The donor-advised fund data problem happens when a DAF gift is recorded under the sponsoring organization, but the individual donor’s relationship to the gift is not reflected clearly in reporting, segmentation, or retention analysis.
How do DAF gifts distort nonprofit donor retention metrics?
DAF gifts can distort retention metrics because many nonprofit systems rely on hard-credit transaction data. If the DAF sponsor receives the hard credit and the individual donor only receives a soft credit, that donor may appear lapsed or inactive in standard reporting.
Should a DAF gift be hard credited to the individual donor?

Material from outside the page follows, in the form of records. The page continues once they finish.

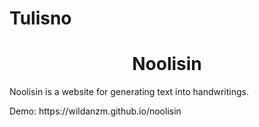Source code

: # Tulisno

<h1 align="center">Noolisin</h1>

<p>
 Noolisin is a website for generating text into handwritings.
</p>
Demo: https://wildanzm.github.io/noolisin
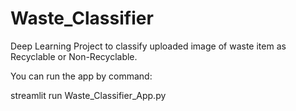 # Waste_Classifier
Deep Learning Project to classify uploaded image of waste item as Recyclable or Non-Recyclable.

You can run the app by command:

streamlit run Waste_Classifier_App.py
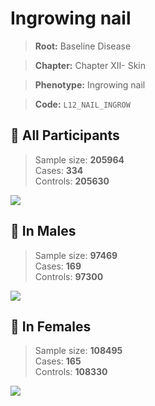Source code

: # Ingrowing nail

> **Root:** Baseline Disease  

> **Chapter:** Chapter XII- Skin  

> **Phenotype:** Ingrowing nail  

> **Code:** `L12_NAIL_INGROW`

## 🧪 All Participants  
> Sample size: **205964**  
> Cases: **334**  
> Controls: **205630**
<img src="/Disease/Figures/ALL/Baseline/L12_NAIL_INGROW.png"/>
<CsvTable src="/Disease_Data/ALL/Baseline/LG_L12_NAIL_INGROW.csv" label="🔍 View full results" />

## 👨 In Males  
> Sample size: **97469**  
> Cases: **169**  
> Controls: **97300**
<img src="/Disease/Figures/Male/Baseline/L12_NAIL_INGROW.png"/>
<CsvTable src="/Disease_Data/Male/Baseline/LG_L12_NAIL_INGROW.csv" label="🔍 View full results" />

## 👩 In Females  
> Sample size: **108495**  
> Cases: **165**  
> Controls: **108330**
<img src="/Disease/Figures/Female/Baseline/L12_NAIL_INGROW.png"/>
<CsvTable src="/Disease_Data/Female/Baseline/LG_L12_NAIL_INGROW.csv" label="🔍 View full results" />
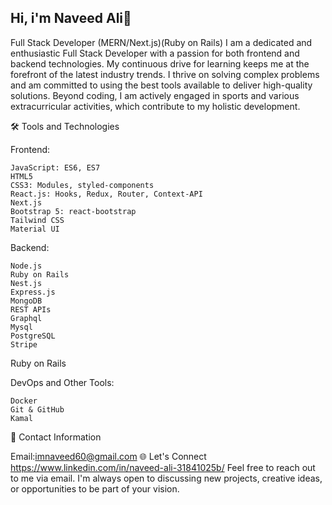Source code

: ## Hi, i'm Naveed Ali👋
Full Stack Developer (MERN/Next.js)(Ruby on Rails)
I am a dedicated and enthusiastic Full Stack Developer with a passion for both frontend and backend technologies. My continuous drive for learning keeps me at the forefront of the latest industry trends. I thrive on solving complex problems and am committed to using the best tools available to deliver high-quality solutions. Beyond coding, I am actively engaged in sports and various extracurricular activities, which contribute to my holistic development.

🛠️ Tools and Technologies

Frontend:

    JavaScript: ES6, ES7
    HTML5
    CSS3: Modules, styled-components
    React.js: Hooks, Redux, Router, Context-API
    Next.js
    Bootstrap 5: react-bootstrap
    Tailwind CSS
    Material UI
    
Backend:

    Node.js
    Ruby on Rails
    Nest.js
    Express.js
    MongoDB
    REST APIs
    Graphql
    Mysql
    PostgreSQL
    Stripe
   Ruby on Rails
   
DevOps and Other Tools:

    Docker
    Git & GitHub 
    Kamal
    
📧 Contact Information

Email:imnaveed60@gmail.com
🌐 Let's Connect
https://www.linkedin.com/in/naveed-ali-31841025b/
Feel free to reach out to me via email. I'm always open to discussing new projects, creative ideas, or opportunities to be part of your vision.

No, the hard credit for the gift must remain with the DAF sponsoring entity because the charitable deduction legally belongs to the DAF sponsor. The individual donor should typically be connected through a soft credit, recognition credit, or another reportable relationship in the database.
How can nonprofits improve DAF donor reporting?
Nonprofits can improve DAF donor reporting by flagging DAF gifts consistently, connecting each gift to the individual donor when donor information is available, ensuring soft credits flow into retention and segmentation reporting, and analyzing DAF donors as a distinct audience.
Why should nonprofits build a separate strategy for DAF donors?
DAF donors are often highly intentional, loyal, and valuable. Treating them as a distinct audience allows nonprofits to better understand their giving patterns, steward them appropriately, and make more accurate decisions about donor retention, major gift cultivation, and long-term revenue strategy.